WHAT YOU HAVE TO DO: Retype, word for word, each line between the lines holding "- **Measurement:** 7-day" and "- **Measurement:** Percentage of users who submit", inclusive, and leave the rest of the data alone.

──────── SUPPLIED DATA

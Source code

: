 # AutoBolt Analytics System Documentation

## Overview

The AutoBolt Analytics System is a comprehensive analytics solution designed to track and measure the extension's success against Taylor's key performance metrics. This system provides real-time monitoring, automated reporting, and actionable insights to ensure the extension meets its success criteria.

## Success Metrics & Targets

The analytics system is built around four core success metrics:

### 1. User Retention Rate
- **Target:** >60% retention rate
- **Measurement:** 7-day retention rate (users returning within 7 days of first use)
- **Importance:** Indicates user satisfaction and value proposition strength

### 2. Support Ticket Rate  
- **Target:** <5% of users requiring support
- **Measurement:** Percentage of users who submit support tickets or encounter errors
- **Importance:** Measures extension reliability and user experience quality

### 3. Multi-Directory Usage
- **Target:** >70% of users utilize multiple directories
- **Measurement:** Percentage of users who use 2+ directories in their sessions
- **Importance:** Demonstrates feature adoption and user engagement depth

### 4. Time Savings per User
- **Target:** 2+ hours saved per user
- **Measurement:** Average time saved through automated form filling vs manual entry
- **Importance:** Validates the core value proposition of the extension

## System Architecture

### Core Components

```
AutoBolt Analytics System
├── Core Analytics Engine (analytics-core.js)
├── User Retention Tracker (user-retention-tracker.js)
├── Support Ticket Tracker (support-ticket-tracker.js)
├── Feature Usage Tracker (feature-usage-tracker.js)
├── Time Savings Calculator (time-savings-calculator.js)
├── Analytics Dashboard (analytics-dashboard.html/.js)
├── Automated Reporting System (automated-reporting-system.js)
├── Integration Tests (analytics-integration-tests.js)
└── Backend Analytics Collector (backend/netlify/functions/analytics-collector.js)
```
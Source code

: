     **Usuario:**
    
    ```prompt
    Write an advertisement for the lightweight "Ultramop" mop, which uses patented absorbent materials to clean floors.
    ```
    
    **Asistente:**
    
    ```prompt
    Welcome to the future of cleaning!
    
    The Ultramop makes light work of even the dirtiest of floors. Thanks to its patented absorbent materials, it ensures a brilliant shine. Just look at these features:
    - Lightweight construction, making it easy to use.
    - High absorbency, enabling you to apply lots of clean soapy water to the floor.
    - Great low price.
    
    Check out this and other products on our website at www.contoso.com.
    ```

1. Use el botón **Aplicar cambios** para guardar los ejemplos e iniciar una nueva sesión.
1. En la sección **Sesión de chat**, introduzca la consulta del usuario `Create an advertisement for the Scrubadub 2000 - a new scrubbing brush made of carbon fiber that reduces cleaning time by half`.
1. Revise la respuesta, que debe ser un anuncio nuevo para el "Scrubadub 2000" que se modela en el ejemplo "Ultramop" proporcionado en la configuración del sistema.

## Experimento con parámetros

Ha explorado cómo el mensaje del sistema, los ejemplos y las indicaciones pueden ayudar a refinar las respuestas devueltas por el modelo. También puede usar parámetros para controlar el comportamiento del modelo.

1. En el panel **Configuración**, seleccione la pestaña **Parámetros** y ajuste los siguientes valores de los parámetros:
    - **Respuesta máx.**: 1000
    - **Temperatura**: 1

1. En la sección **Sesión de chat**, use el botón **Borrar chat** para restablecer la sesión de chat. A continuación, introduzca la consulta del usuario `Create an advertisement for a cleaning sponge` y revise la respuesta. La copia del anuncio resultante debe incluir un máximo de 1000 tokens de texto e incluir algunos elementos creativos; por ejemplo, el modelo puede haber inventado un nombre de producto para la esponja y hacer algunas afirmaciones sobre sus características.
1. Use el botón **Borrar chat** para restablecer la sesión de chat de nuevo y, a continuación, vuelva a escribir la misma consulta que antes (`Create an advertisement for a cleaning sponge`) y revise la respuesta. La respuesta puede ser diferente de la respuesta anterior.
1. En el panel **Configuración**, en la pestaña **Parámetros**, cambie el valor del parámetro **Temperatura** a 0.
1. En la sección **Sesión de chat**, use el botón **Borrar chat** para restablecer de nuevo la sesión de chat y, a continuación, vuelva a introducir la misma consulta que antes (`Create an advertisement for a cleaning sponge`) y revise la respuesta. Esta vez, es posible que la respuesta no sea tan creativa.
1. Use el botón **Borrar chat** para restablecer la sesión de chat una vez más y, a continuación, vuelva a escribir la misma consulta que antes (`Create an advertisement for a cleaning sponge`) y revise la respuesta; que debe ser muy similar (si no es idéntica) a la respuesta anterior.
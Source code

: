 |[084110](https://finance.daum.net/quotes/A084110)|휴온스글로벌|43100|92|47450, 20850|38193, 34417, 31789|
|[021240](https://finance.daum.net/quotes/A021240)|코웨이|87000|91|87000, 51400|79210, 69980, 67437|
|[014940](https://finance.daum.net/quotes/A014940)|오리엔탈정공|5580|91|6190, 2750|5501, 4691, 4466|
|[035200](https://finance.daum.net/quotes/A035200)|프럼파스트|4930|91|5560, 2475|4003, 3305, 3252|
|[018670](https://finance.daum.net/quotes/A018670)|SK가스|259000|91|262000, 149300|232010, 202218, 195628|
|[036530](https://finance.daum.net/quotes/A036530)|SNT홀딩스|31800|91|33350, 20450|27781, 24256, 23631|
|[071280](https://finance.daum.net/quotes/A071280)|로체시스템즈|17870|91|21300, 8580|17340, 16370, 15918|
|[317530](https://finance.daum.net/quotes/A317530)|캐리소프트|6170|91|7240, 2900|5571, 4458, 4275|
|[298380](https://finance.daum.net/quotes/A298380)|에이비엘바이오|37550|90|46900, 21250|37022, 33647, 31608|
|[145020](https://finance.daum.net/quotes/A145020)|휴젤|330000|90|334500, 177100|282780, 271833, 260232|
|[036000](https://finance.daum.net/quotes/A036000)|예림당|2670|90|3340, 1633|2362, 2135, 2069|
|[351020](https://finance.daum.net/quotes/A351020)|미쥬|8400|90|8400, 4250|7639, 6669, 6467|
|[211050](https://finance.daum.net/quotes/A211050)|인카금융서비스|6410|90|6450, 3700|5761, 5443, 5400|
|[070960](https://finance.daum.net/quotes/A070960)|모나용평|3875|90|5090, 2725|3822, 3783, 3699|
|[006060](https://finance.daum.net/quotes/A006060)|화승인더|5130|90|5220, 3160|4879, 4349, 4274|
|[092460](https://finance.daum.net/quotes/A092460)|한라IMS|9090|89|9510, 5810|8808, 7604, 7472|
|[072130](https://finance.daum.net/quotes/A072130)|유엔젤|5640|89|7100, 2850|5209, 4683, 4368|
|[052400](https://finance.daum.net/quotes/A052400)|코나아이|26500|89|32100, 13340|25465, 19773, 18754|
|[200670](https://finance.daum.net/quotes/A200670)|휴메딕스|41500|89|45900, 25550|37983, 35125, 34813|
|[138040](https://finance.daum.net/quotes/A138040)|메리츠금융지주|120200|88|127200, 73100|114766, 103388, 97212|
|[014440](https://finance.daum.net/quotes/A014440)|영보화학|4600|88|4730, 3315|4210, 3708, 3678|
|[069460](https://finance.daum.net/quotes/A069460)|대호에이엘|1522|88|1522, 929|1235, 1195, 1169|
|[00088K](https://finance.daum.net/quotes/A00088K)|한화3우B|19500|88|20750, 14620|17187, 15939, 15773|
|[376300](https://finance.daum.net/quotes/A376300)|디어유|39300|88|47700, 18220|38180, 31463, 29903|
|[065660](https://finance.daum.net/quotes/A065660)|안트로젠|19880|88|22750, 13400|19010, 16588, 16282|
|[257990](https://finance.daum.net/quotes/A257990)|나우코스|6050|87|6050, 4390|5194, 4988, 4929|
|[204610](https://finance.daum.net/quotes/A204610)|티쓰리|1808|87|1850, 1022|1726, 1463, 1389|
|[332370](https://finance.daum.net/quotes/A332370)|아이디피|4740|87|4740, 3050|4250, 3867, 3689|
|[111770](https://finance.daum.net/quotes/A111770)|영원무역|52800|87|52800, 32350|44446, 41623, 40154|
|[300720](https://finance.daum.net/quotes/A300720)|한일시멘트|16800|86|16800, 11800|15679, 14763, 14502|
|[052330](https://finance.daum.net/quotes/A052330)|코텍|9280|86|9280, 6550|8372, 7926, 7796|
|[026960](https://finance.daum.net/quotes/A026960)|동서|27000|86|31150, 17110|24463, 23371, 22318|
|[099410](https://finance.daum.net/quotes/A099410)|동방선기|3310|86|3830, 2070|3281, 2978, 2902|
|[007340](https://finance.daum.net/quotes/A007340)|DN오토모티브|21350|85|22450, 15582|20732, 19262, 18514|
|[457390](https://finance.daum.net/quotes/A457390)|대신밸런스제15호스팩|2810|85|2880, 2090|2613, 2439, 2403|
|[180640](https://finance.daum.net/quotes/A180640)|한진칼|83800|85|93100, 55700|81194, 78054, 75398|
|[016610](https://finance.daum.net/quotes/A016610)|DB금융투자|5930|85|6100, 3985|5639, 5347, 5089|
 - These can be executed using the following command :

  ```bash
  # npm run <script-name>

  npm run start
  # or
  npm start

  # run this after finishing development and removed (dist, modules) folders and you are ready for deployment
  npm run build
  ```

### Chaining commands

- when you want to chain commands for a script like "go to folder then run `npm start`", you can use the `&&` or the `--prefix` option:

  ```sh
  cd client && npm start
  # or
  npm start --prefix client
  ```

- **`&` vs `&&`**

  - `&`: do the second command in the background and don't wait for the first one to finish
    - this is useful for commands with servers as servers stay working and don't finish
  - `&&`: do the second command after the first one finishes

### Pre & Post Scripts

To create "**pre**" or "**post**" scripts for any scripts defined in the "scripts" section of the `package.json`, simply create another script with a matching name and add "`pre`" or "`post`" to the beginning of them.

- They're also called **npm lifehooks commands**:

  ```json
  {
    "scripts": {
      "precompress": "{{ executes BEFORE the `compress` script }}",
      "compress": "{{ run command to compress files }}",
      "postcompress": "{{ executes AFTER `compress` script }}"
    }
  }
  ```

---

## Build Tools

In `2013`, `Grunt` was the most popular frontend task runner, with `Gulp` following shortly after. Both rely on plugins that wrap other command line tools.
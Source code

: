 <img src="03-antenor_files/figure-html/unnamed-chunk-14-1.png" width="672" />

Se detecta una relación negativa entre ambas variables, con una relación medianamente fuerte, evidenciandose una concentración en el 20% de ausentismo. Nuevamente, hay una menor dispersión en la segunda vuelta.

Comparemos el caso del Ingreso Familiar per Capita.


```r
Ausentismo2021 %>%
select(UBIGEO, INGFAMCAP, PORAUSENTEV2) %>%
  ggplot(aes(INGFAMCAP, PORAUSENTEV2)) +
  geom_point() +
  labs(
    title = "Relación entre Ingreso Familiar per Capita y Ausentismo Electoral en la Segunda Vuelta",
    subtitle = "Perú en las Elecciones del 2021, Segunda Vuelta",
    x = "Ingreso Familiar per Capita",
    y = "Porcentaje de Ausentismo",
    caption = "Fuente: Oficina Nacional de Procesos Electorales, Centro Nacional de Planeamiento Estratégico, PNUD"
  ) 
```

────────────────

SOLUTION FOR THIS PROBLEM:
- **Measurement:** 7-day retention rate (users returning within 7 days of first use)
- **Importance:** Indicates user satisfaction and value proposition strength

### 2. Support Ticket Rate  
- **Target:** <5% of users requiring support
- **Measurement:** Percentage of users who submit support tickets or encounter errors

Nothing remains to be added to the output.